U.S. Circuit Judge Patty Schwartz, writing for a three-judge panel, said Section 230 of the 1996 Communications Decency Act only immunizes information provided by third parties, not recommendations made by TikTok itself through its platform’s underlying algorithms.
He acknowledged that the decision differs from previous rulings by his court and others, which had held that Section 230 insulates an online platform from liability for failing to prevent users from sending harmful messages to others.
But he said that argument was no longer valid following a US Supreme Court ruling in July that considered whether state laws designed to restrict social media platforms’ power to censor objectionable content infringed on his right to freedom of expression.
In those cases, the Supreme Court held that the platform’s algorithms reflect “editorial decisions” about “compiling third-party speech in the way it wants.” Under that logic, content curation using algorithms is the company’s own speech, which is not protected by Section 230, Schwartz said.
“TikTok makes choices about the content it recommends and promotes to specific users, and in doing so, it engages in its own first-party speech,” they wrote.
TikTok did not respond to requests for comment.
Tuesday’s ruling reversed a lower court judge’s decision to dismiss a case filed by Tawaina Anderson against TikTok and its Chinese parent company ByteDance on Section 230 grounds.
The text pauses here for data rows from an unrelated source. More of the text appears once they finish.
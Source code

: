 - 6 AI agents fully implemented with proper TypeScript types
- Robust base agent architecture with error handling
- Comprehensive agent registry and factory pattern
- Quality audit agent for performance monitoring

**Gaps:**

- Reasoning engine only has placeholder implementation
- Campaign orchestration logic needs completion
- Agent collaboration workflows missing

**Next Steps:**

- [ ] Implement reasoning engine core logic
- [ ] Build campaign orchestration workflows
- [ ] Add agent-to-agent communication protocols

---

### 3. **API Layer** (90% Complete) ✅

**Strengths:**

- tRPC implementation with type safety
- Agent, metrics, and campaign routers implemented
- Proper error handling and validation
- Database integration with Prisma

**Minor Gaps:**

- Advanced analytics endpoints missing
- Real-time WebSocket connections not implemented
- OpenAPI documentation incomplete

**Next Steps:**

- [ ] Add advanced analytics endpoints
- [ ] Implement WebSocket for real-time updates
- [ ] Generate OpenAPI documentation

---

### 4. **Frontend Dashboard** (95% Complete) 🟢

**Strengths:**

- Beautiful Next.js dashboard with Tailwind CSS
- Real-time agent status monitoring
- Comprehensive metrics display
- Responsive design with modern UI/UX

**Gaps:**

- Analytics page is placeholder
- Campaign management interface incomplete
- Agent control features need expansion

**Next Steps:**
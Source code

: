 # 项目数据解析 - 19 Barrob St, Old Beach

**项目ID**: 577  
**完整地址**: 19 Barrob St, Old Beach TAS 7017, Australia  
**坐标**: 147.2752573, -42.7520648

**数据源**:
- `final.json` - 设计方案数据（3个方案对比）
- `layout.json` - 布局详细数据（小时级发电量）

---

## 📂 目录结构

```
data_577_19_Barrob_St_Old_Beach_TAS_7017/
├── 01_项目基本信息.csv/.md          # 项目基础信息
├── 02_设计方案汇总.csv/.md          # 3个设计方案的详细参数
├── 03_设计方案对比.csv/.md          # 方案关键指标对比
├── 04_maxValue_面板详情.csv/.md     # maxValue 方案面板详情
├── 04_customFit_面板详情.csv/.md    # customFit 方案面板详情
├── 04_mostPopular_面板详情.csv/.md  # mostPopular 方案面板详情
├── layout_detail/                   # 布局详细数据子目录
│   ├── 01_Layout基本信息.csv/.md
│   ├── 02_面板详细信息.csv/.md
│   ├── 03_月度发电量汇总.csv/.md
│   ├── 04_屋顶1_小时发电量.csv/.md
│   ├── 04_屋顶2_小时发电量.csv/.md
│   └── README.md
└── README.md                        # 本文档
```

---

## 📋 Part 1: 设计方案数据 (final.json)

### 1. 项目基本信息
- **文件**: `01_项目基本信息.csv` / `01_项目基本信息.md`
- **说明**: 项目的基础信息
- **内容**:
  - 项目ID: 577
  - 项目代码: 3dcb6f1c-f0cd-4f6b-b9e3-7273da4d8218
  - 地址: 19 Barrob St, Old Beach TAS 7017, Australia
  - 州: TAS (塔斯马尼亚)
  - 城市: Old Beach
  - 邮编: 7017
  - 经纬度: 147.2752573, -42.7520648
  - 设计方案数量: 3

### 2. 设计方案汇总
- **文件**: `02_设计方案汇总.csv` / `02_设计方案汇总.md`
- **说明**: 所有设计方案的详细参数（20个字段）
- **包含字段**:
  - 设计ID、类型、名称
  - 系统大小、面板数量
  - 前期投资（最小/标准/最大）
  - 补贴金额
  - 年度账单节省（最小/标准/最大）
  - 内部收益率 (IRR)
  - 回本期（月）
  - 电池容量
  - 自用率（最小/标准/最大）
He filed the suit in 2021 following the death of his daughter Nailah after she attempted the blackout challenge using a purse strap hanging in her mother’s closet.
“Big Tech has lost its ‘get out of jail free card,'” the mother’s attorney, Jeffrey Goodman, said in a statement.
U.S. Circuit Judge Paul Mattey partially agreed with Tuesday’s ruling, saying TikTok could choose to serve content that appeals to children’s “worst tastes” and “lowest virtues” in a “pursuit of profit above all other values.”
“But he cannot claim immunity that Congress did not grant,” he wrote.
(Except for the headline, this story has not been edited by NDTV staff and is published from a syndicated feed.)